Сцена из спектакля «Ливия, 13»

— Но как современный ребенок, выращиваемый без опыта Природы и Подвига, может обрести новые силы, индивидуальность?

— Возможно, я скажу нечто провокативное. Игры. Видеоигры. Там им приходится следовать за своей миссией, концентрироваться на выполнении задания, отвечать за сделанное, совершать выбор, ошибаться. Это, конечно, виртуальное пространство, но оно может стать тренировочным пространством для жизни. Да, это может оказаться полным ужасом, но может и стать тренировкой на будущее.

— А театр?

— Да, если он станет опытом, потому что любой опыт, в том числе эмоциональный, позволяет тебе открывать что-то новое. Но, конечно, у меня за спиной совсем другая история становления, и я не могу обращаться к новым подросткам с какими-то моралистическими суждениями. Театр может помочь им почувствовать что-то новое, обращаться к своему опыту, создавать его. Это попытка вовлечь их во что-то, чего они раньше не делали. Начинать путь в сторону индивидуации.

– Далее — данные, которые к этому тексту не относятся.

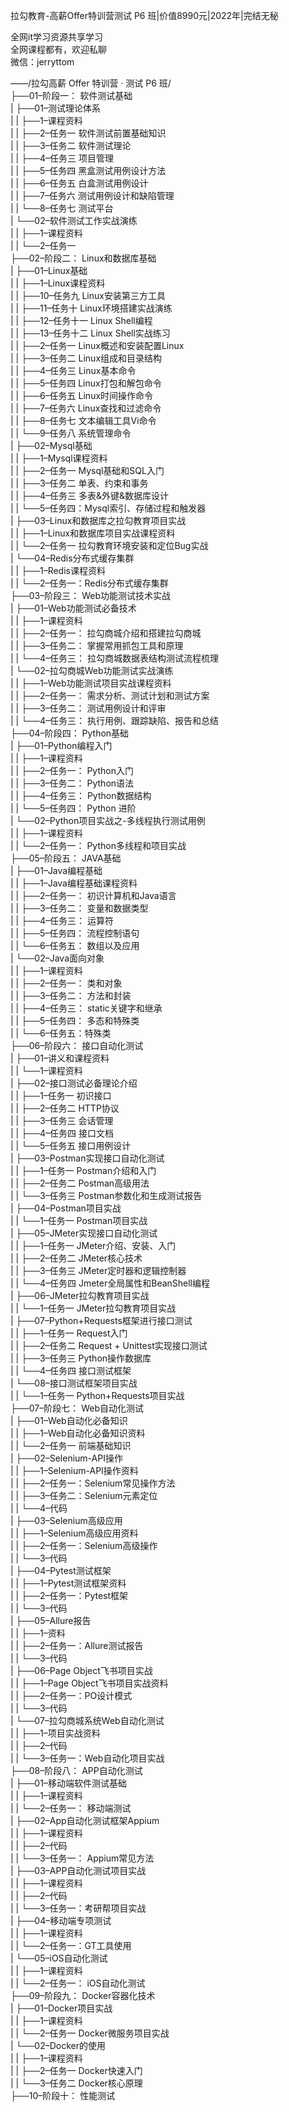 拉勾教育-高薪Offer特训营测试 P6 班|价值8990元|2022年|完结无秘

全网it学习资源共享学习<br>全网课程都有，欢迎私聊<br>微信：jerryttom<br>

——/拉勾高薪 Offer 特训营 · 测试 P6 班/<br> ├──01–阶段一： 软件测试基础<br> | ├──01–测试理论体系<br> | | ├──1–课程资料<br> | | ├──2–任务一 软件测试前置基础知识<br> | | ├──3–任务二 软件测试理论<br> | | ├──4–任务三 项目管理<br> | | ├──5–任务四 黑盒测试用例设计方法<br> | | ├──6–任务五 白盒测试用例设计<br> | | ├──7–任务六 测试用例设计和缺陷管理<br> | | └──8–任务七 测试平台<br> | └──02–软件测试工作实战演练<br> | | ├──1–课程资料<br> | | └──2–任务一<br> ├──02–阶段二： Linux和数据库基础<br> | ├──01–Linux基础<br> | | ├──1–Linux课程资料<br> | | ├──10–任务九 Linux安装第三方工具<br> | | ├──11–任务十 Linux环境搭建实战演练<br> | | ├──12–任务十一 Linux Shell编程<br> | | ├──13–任务十二 Linux Shell实战练习<br> | | ├──2–任务一 Linux概述和安装配置Linux<br> | | ├──3–任务二 Linux组成和目录结构<br> | | ├──4–任务三 Linux基本命令<br> | | ├──5–任务四 Linux打包和解包命令<br> | | ├──6–任务五 Linux时间操作命令<br> | | ├──7–任务六 Linux查找和过滤命令<br> | | ├──8–任务七 文本编辑工具Vi命令<br> | | └──9–任务八 系统管理命令<br> | ├──02–Mysql基础<br> | | ├──1–Mysql课程资料<br> | | ├──2–任务一 Mysql基础和SQL入门<br> | | ├──3–任务二 单表、约束和事务<br> | | ├──4–任务三 多表&amp;外键&amp;数据库设计<br> | | └──5–任务四：Mysql索引、存储过程和触发器<br> | ├──03–Linux和数据库之拉勾教育项目实战<br> | | ├──1–Linux和数据库项目实战课程资料<br> | | └──2–任务一 拉勾教育环境安装和定位Bug实战<br> | └──04–Redis分布式缓存集群<br> | | ├──1–Redis课程资料<br> | | └──2–任务一：Redis分布式缓存集群<br> ├──03–阶段三： Web功能测试技术实战<br> | ├──01–Web功能测试必备技术<br> | | ├──1–课程资料<br> | | ├──2–任务一： 拉勾商城介绍和搭建拉勾商城<br> | | ├──3–任务二： 掌握常用抓包工具和原理<br> | | └──4–任务三： 拉勾商城数据表结构测试流程梳理<br> | └──02–拉勾商城Web功能测试实战演练<br> | | ├──1–Web功能测试项目实战课程资料<br> | | ├──2–任务一： 需求分析、测试计划和测试方案<br> | | ├──3–任务二： 测试用例设计和评审<br> | | └──4–任务三： 执行用例、跟踪缺陷、报告和总结<br> ├──04–阶段四： Python基础<br> | ├──01–Python编程入门<br> | | ├──1–课程资料<br> | | ├──2–任务一： Python入门<br> | | ├──3–任务二： Python语法<br> | | ├──4–任务三： Python数据结构<br> | | └──5–任务四： Python 进阶<br> | └──02–Python项目实战之-多线程执行测试用例<br> | | ├──1–课程资料<br> | | └──2–任务一： Python多线程和项目实战<br> ├──05–阶段五： JAVA基础<br> | ├──01–Java编程基础<br> | | ├──1–Java编程基础课程资料<br> | | ├──2–任务一： 初识计算机和Java语言<br> | | ├──3–任务二： 变量和数据类型<br> | | ├──4–任务三： 运算符<br> | | ├──5–任务四： 流程控制语句<br> | | └──6–任务五： 数组以及应用<br> | └──02–Java面向对象<br> | | ├──1–课程资料<br> | | ├──2–任务一： 类和对象<br> | | ├──3–任务二： 方法和封装<br> | | ├──4–任务三： static关键字和继承<br> | | ├──5–任务四： 多态和特殊类<br> | | └──6–任务五：特殊类<br> ├──06–阶段六： 接口自动化测试<br> | ├──01–讲义和课程资料<br> | | └──1–课程资料<br> | ├──02–接口测试必备理论介绍<br> | | ├──1–任务一 初识接口<br> | | ├──2–任务二 HTTP协议<br> | | ├──3–任务三 会话管理<br> | | ├──4–任务四 接口文档<br> | | └──5–任务五 接口用例设计<br> | ├──03–Postman实现接口自动化测试<br> | | ├──1–任务一 Postman介绍和入门<br> | | ├──2–任务二 Postman高级用法<br> | | └──3–任务三 Postman参数化和生成测试报告<br> | ├──04–Postman项目实战<br> | | └──1–任务一 Postman项目实战<br> | ├──05–JMeter实现接口自动化测试<br> | | ├──1–任务一 JMeter介绍、安装、入门<br> | | ├──2–任务二 JMeter核心技术<br> | | ├──3–任务三 JMeter定时器和逻辑控制器<br> | | └──4–任务四 Jmeter全局属性和BeanShell编程<br> | ├──06–JMeter拉勾教育项目实战<br> | | └──1–任务一 JMeter拉勾教育项目实战<br> | ├──07–Python+Requests框架进行接口测试<br> | | ├──1–任务一 Request入门<br> | | ├──2–任务二 Request + Unittest实现接口测试<br> | | ├──3–任务三 Python操作数据库<br> | | └──4–任务四 接口测试框架<br> | └──08–接口测试框架项目实战<br> | | └──1–任务一 Python+Requests项目实战<br> ├──07–阶段七： Web自动化测试<br> | ├──01–Web自动化必备知识<br> | | ├──1–Web自动化必备知识资料<br> | | └──2–任务一 前端基础知识<br> | ├──02–Selenium-API操作<br> | | ├──1–Selenium-API操作资料<br> | | ├──2–任务一：Selenium常见操作方法<br> | | ├──3–任务二：Selenium元素定位<br> | | └──4–代码<br> | ├──03–Selenium高级应用<br> | | ├──1–Selenium高级应用资料<br> | | ├──2–任务一：Selenium高级操作<br> | | └──3–代码<br> | ├──04–Pytest测试框架<br> | | ├──1–Pytest测试框架资料<br> | | ├──2–任务一：Pytest框架<br> | | └──3–代码<br> | ├──05–Allure报告<br> | | ├──1–资料<br> | | ├──2–任务一：Allure测试报告<br> | | └──3–代码<br> | ├──06–Page Object飞书项目实战<br> | | ├──1–Page Object飞书项目实战资料<br> | | ├──2–任务一：PO设计模式<br> | | └──3–代码<br> | └──07–拉勾商城系统Web自动化测试<br> | | ├──1–项目实战资料<br> | | ├──2–代码<br> | | └──3–任务一：Web自动化项目实战<br> ├──08–阶段八： APP自动化测试<br> | ├──01–移动端软件测试基础<br> | | ├──1–课程资料<br> | | └──2–任务一： 移动端测试<br> | ├──02–App自动化测试框架Appium<br> | | ├──1–课程资料<br> | | ├──2–代码<br> | | └──3–任务一： Appium常见方法<br> | ├──03–APP自动化测试项目实战<br> | | ├──1–课程资料<br> | | ├──2–代码<br> | | └──3–任务一：考研帮项目实战<br> | ├──04–移动端专项测试<br> | | ├──1–课程资料<br> | | └──2–任务一：GT工具使用<br> | └──05–iOS自动化测试<br> | | ├──1–课程资料<br> | | └──2–任务一： iOS自动化测试<br> ├──09–阶段九： Docker容器化技术<br> | ├──01–Docker项目实战<br> | | ├──1–课程资料<br> | | └──2–任务一 Docker微服务项目实战<br> | └──02–Docker的使用<br> | | ├──1–课程资料<br> | | ├──2–任务一 Docker快速入门<br> | | └──3–任务二 Docker核心原理<br> ├──10–阶段十： 性能测试<br> 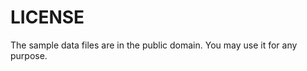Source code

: 
LICENSE
============================================================

The sample data files are in the public domain. You may use it for any purpose.
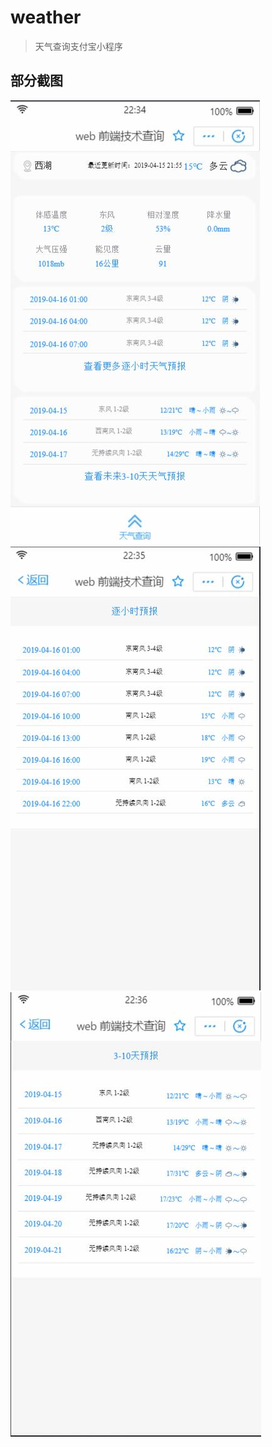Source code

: # weather


>天气查询支付宝小程序


## 部分截图

![](https://github.com/alipay-antapp/weather/blob/master/20190415223528.jpg)
![](https://github.com/alipay-antapp/weather/blob/master/20190415223638.jpg)
![](https://github.com/alipay-antapp/weather/blob/master/20190415223703.jpg)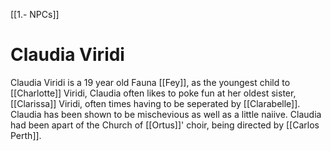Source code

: [[1.- NPCs]]
# Claudia Viridi
Claudia Viridi is a 19 year old Fauna [[Fey]], as the youngest child to [[Charlotte]] Viridi, Claudia often likes to poke fun at her oldest sister, [[Clarissa]] Viridi, often times having to be seperated by [[Clarabelle]]. Claudia has been shown to be mischevious as well as a little naiive. Claudia had been apart of the Church of [[Ortus]]' choir, being directed by [[Carlos Perth]]. 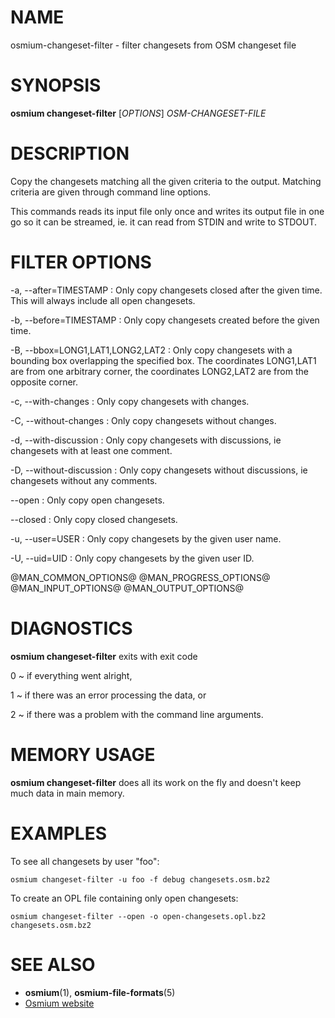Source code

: 
# NAME

osmium-changeset-filter - filter changesets from OSM changeset file


# SYNOPSIS

**osmium changeset-filter** \[*OPTIONS*\] *OSM-CHANGESET-FILE*


# DESCRIPTION

Copy the changesets matching all the given criteria to the output. Matching
criteria are given through command line options.

This commands reads its input file only once and writes its output file
in one go so it can be streamed, ie. it can read from STDIN and write to
STDOUT.

# FILTER OPTIONS

-a, --after=TIMESTAMP
:   Only copy changesets closed after the given time.
    This will always include all open changesets.

-b, --before=TIMESTAMP
:   Only copy changesets created before the given time.

-B, --bbox=LONG1,LAT1,LONG2,LAT2
:   Only copy changesets with a bounding box overlapping the specified box.
    The coordinates LONG1,LAT1 are from one arbitrary corner, the coordinates
    LONG2,LAT2 are from the opposite corner.

-c, --with-changes
:   Only copy changesets with changes.

-C, --without-changes
:   Only copy changesets without changes.

-d, --with-discussion
:   Only copy changesets with discussions, ie changesets with at least one
    comment.

-D, --without-discussion
:   Only copy changesets without discussions, ie changesets without any
    comments.

--open
:   Only copy open changesets.

--closed
:   Only copy closed changesets.

-u, --user=USER
:   Only copy changesets by the given user name.

-U, --uid=UID
:   Only copy changesets by the given user ID.

@MAN_COMMON_OPTIONS@
@MAN_PROGRESS_OPTIONS@
@MAN_INPUT_OPTIONS@
@MAN_OUTPUT_OPTIONS@

# DIAGNOSTICS

**osmium changeset-filter** exits with exit code

0
  ~ if everything went alright,

1
  ~ if there was an error processing the data, or

2
  ~ if there was a problem with the command line arguments.


# MEMORY USAGE

**osmium changeset-filter** does all its work on the fly and doesn't keep much
data in main memory.


# EXAMPLES

To see all changesets by user "foo":

    osmium changeset-filter -u foo -f debug changesets.osm.bz2

To create an OPL file containing only open changesets:

    osmium changeset-filter --open -o open-changesets.opl.bz2 changesets.osm.bz2


# SEE ALSO

* **osmium**(1), **osmium-file-formats**(5)
* [Osmium website](http://osmcode.org/osmium-tool/)

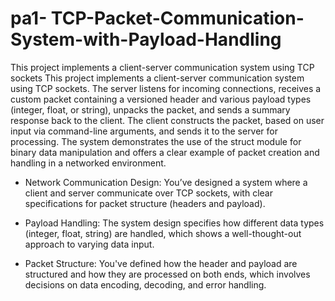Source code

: # pa1- TCP-Packet-Communication-System-with-Payload-Handling
This project implements a client-server communication system using TCP sockets
This project implements a client-server communication system using TCP sockets. The server listens for incoming connections, receives a custom packet containing a versioned header and various payload types (integer, float, or string), unpacks the packet, and sends a summary response back to the client. The client constructs the packet, based on user input via command-line arguments, and sends it to the server for processing. The system demonstrates the use of the struct module for binary data manipulation and offers a clear example of packet creation and handling in a networked environment.
- Network Communication Design: You’ve designed a system where a client and server communicate over TCP sockets, with clear specifications for packet structure (headers and payload).

- Payload Handling: The system design specifies how different data types (integer, float, string) are handled, which shows a well-thought-out approach to varying data input.

- Packet Structure: You've defined how the header and payload are structured and how they are processed on both ends, which involves decisions on data encoding, decoding, and error handling.
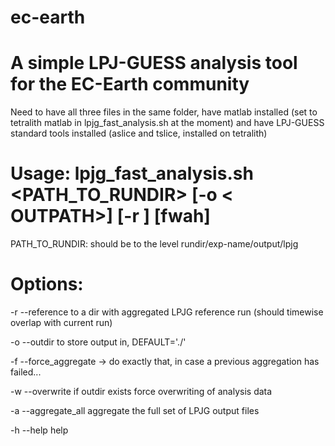 # ec-earth

# A simple LPJ-GUESS analysis tool for the EC-Earth community

Need to have all three files in the same folder, have matlab installed (set to tetralith matlab in lpjg_fast_analysis.sh at the moment) and have LPJ-GUESS standard tools installed (aslice and tslice, installed on tetralith)

# Usage: lpjg_fast_analysis.sh <PATH_TO_RUNDIR> [-o < OUTPATH>] [-r <REFPATH>] [fwah]

PATH_TO_RUNDIR: should be to the level rundir/exp-name/output/lpjg

# Options:
  -r --reference       <PATH> to a dir with aggregated LPJG reference run (should timewise overlap with current run)
  
  -o --outdir          <PATH> to store output in, DEFAULT='./'
  
  -f --force_aggregate -> do exactly that, in case a previous aggregation has failed...
  
  -w --overwrite       if outdir exists force overwriting of analysis data
  
  -a --aggregate_all   aggregate the full set of LPJG output files
  
  -h --help            help
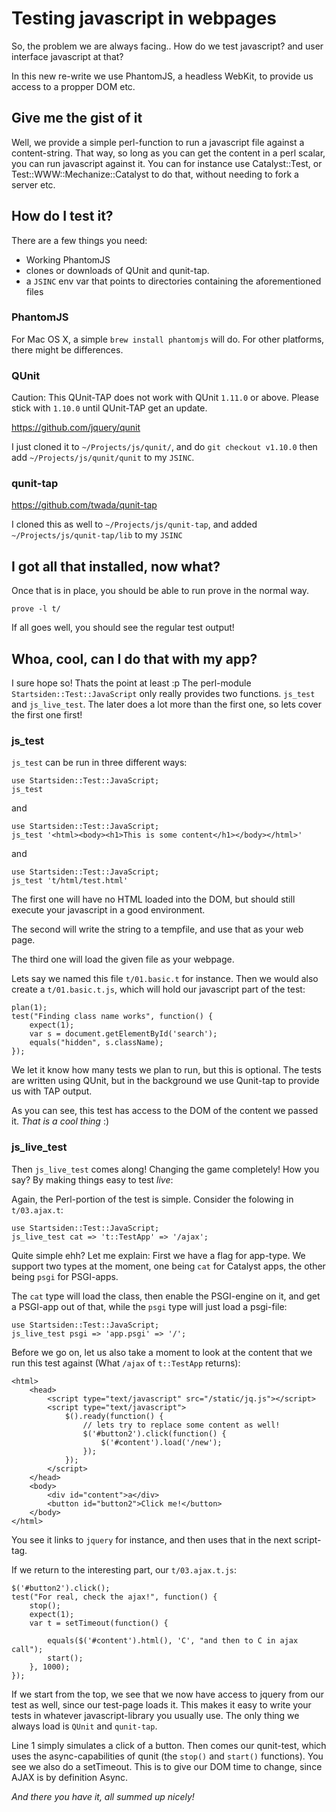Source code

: # Testing javascript in webpages

So, the problem we are always facing.. How do we test javascript? and user
interface javascript at that?

In this new re-write we use PhantomJS, a headless WebKit, to provide us access
to a propper DOM etc.

## Give me the gist of it

Well, we provide a simple perl-function to run a javascript file
against a content-string. That way, so long as you can get the content in a perl
scalar, you can run javascript against it. You can for instance use
Catalyst::Test, or Test::WWW::Mechanize::Catalyst to do that, without needing to
fork a server etc.

## How do I test it?

There are a few things you need:

* Working PhantomJS
* clones or downloads of QUnit and qunit-tap.
* a `JSINC` env var that points to directories containing the aforementioned files

### PhantomJS

For Mac OS X, a simple `brew install phantomjs` will do. For other platforms,
there might be differences.

### QUnit

Caution: This QUnit-TAP does not work with QUnit `1.11.0` or above. Please stick with `1.10.0` until QUnit-TAP get an update.

https://github.com/jquery/qunit

I just cloned it to `~/Projects/js/qunit/`, and do `git checkout v1.10.0` then add `~/Projects/js/qunit/qunit` to
my `JSINC`.

### qunit-tap

https://github.com/twada/qunit-tap

I cloned this as well to `~/Projects/js/qunit-tap`, and added
`~/Projects/js/qunit-tap/lib` to my `JSINC`

## I got all that installed, now what?

Once that is in place, you should be able to run prove in the normal way.

    prove -l t/

If all goes well, you should see the regular test output!

## Whoa, cool, can I do that with my app?

I sure hope so! Thats the point at least :p The perl-module
`Startsiden::Test::JavaScript` only really provides two functions. `js_test`
and `js_live_test`. The later does a lot more than the first one, so lets cover
the first one first!

### js_test

`js_test` can be run in three different ways:

    use Startsiden::Test::JavaScript;
    js_test

and

    use Startsiden::Test::JavaScript;
    js_test '<html><body><h1>This is some content</h1></body></html>'

and

    use Startsiden::Test::JavaScript;
    js_test 't/html/test.html'

The first one will have no HTML loaded into the DOM, but should still execute
your javascript in a good environment.

The second will write the string to a tempfile, and use that as your web page.

The third one will load the given file as your webpage.

Lets say we named this file `t/01.basic.t` for instance. Then we would also
create a `t/01.basic.t.js`, which will hold our javascript part of the test:

    plan(1);
    test("Finding class name works", function() {
        expect(1);
        var s = document.getElementById('search');
        equals("hidden", s.className);
    });

We let it know how many tests we plan to run, but this is optional. The tests
are written using QUnit, but in the background we use Qunit-tap to provide us
with TAP output.

As you can see, this test has access to the DOM of the content we passed it.
*That is a cool thing* :)


### js_live_test

Then `js_live_test` comes along! Changing the game completely! How you say? By
making things easy to test _live_:

Again, the Perl-portion of the test is simple. Consider the folowing in
`t/03.ajax.t`:

    use Startsiden::Test::JavaScript;
    js_live_test cat => 't::TestApp' => '/ajax';

Quite simple ehh? Let me explain: First we have a flag for app-type. We support
two types at the moment, one being `cat` for Catalyst apps, the other being
`psgi` for PSGI-apps.

The `cat` type will load the class, then enable the PSGI-engine on it, and get
a PSGI-app out of that, while the `psgi` type will just load a psgi-file:

    use Startsiden::Test::JavaScript;
    js_live_test psgi => 'app.psgi' => '/';

Before we go on, let us also take a moment to look at the content that we run
this test against (What `/ajax` of `t::TestApp` returns):


    <html>
        <head>
            <script type="text/javascript" src="/static/jq.js"></script>
            <script type="text/javascript">
                $().ready(function() {
                    // lets try to replace some content as well!
                    $('#button2').click(function() {
                        $('#content').load('/new');
                    });
                });
            </script>
        </head>
        <body>
            <div id="content">a</div>
            <button id="button2">Click me!</button>
        </body>
    </html>

You see it links to `jquery` for instance, and then uses that in the next
script-tag.

If we return to the interesting part, our `t/03.ajax.t.js`:

    $('#button2').click();
    test("For real, check the ajax!", function() {
        stop();
        expect(1);
        var t = setTimeout(function() {

            equals($('#content').html(), 'C', "and then to C in ajax call");
            start();
        }, 1000);
    });

If we start from the top, we see that we now have access to jquery from our
test as well, since our test-page loads it. This makes it easy to write your
tests in whatever javascript-library you usually use. The only thing we always
load is `QUnit` and `qunit-tap`.

Line 1 simply simulates a click of a button. Then comes our qunit-test, which
uses the async-capabilities of qunit (the `stop()` and `start()` functions).
You see we also do a setTimeout. This is to give our DOM time to change, since
AJAX is by definition Async.

*And there you have it, all summed up nicely!*
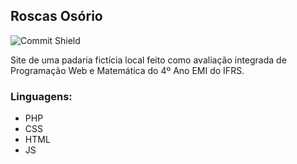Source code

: ## Roscas Osório

![Commit Shield](https://img.shields.io/github/last-commit/aaneleh/roscas-osorio)

Site de uma padaria fictícia local feito como avaliação integrada de Programação Web e Matemática do 4º Ano EMI do IFRS.  

### Linguagens: 
- PHP
- CSS
- HTML
- JS
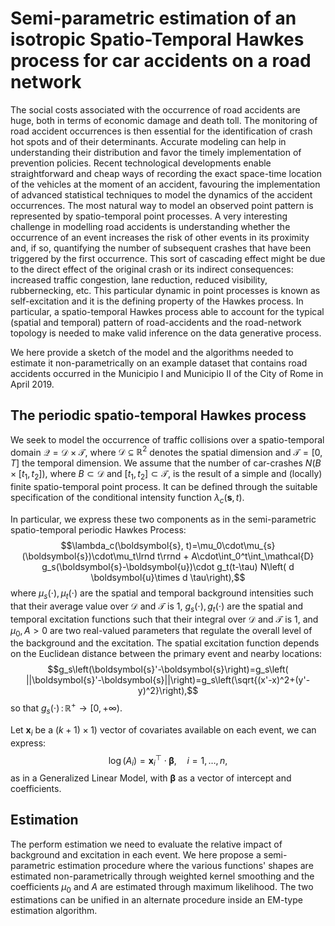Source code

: # Semi-parametric estimation of an isotropic Spatio-Temporal Hawkes process for car accidents on a road network
The social costs associated with the occurrence of road accidents are huge, both in terms of economic damage and death toll. 
The monitoring of road accident occurrences is then essential for the identification of crash hot spots and of their determinants. Accurate modeling can help in understanding their distribution and favor the timely implementation of prevention policies. Recent technological developments enable straightforward and cheap ways of recording the exact space-time location of the vehicles at the moment of an accident, favouring the implementation of advanced statistical techniques to model the dynamics of the accident occurrences. The most natural way to model an observed point pattern is represented by spatio-temporal point processes.
A very interesting challenge in modelling road accidents is understanding whether the occurrence of an event increases the risk of other events in its proximity and, if so, quantifying the number of subsequent crashes that have been triggered by the first occurrence. This sort of cascading effect might be due to the direct effect of the original crash or its indirect consequences: increased traffic congestion, lane reduction, reduced visibility, rubbernecking, etc. This particular dynamic in point processes is known as self-excitation and it is the defining property of the Hawkes process.
In particular, a spatio-temporal Hawkes process able to account for the typical (spatial and temporal) pattern of road-accidents and the road-network topology is needed to make valid inference on the data generative process.

We here provide a sketch of the model and the algorithms needed to estimate it non-parametrically on an example dataset that contains road accidents occurred in the Municipio I and Municipio II of the City of Rome in April 2019.

## The periodic spatio-temporal Hawkes process

We seek to model the occurrence of traffic collisions over a spatio-temporal domain $\mathcal{Q}=\mathcal{D}\times\mathcal{T}$, where $\mathcal{D}\subseteq\mathbb{R}^2$ denotes the spatial dimension and $\mathcal{T}=[0, T]$ the temporal dimension.
We assume that the number of car-crashes $N(B\times[t_1,t_2])$, where $B\subset\mathcal{D}$ and $[t_1,t_2]\subset\mathcal{T}$, is the result of a simple and (locally) finite spatio-temporal point process. It can be defined through the suitable specification of the conditional intensity function $\lambda_c(\boldsymbol{s}, t)$.

In particular, we express these two components as in the semi-parametric spatio-temporal periodic Hawkes Process:
$$\lambda_c(\boldsymbol{s}, t)=\mu_0\cdot\mu_{s}(\boldsymbol{s})\cdot\mu_t\lrnd t\rrnd + A\cdot\int_0^t\int_\mathcal{D} g_s(\boldsymbol{s}-\boldsymbol{u})\cdot g_t(t-\tau) N\left( d \boldsymbol{u}\times d \tau\right),$$
where $\mu_s(\cdot), \mu_t(\cdot)$ are the spatial and temporal background intensities such that their average value over $\mathcal{D}$ and $\mathcal{T}$ is $1$, $g_s(\cdot), g_t(\cdot)$ are the spatial and temporal excitation functions such that their integral over $\mathcal{D}$ and $\mathcal{T}$ is $1$, and $\mu_0,\, A>0$ are two real-valued parameters that regulate the overall level of the background and the excitation.
The spatial excitation function depends on the Euclidean distance between the primary event and nearby locations:
$$g_s\left(\boldsymbol{s}'-\boldsymbol{s}\right)=g_s\left( ||\boldsymbol{s}'-\boldsymbol{s}||\right)=g_s\left(\sqrt{(x'-x)^2+(y'-y)^2}\right),$$
so that $g_s(\cdot)\,:\,\mathbb{R}^+\rightarrow [0,+\infty)$.

Let $\boldsymbol{x}_{i}$ be a $(k+1)\times 1)$ vector of covariates available on each event, we can express:
$$\log\left( A_i\right) = \boldsymbol{x}_i^\top\cdot\boldsymbol{\beta},\quad  i=1,\dots, n,$$
as in a Generalized Linear Model, with $\boldsymbol{\beta}$ as a vector of intercept and coefficients.

## Estimation
The perform estimation we need to evaluate the relative impact of background and excitation in each event. We here propose a semi-parametric estimation procedure where the various functions' shapes are estimated non-parametrically through weighted kernel smoothing and the coefficients $\mu_0$ and $A$ are estimated through maximum likelihood. The two estimations can be unified in an alternate procedure inside an EM-type estimation algorithm.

— Я хочу сейчас зайти с другой стороны. Опыт претерпевания и создавал старую европейскую индивидуальность, это был «хардкор», от которого сейчас отказываются. «Крутой» индивидуализм старого типа не может ответить на многие вопросы сегодня — вопросы о мигрантах, о чужих, или о тех же подростках, или о всех тех, кто зависим, кто не может сам. В старой системе всем правят взрослые. А дети, как и «аборигены», больные, держатся на расстоянии. Как раз это сейчас подвергнуто критике, понятие «индивидуальности» расширяется. Но если мы посмотрим на «неевропейский» мир, то там все еще невозможен тот старый «индивидуалист», жестко отдельный человек, самостоятельно терпящий жизнь, от которого отказывается Европа...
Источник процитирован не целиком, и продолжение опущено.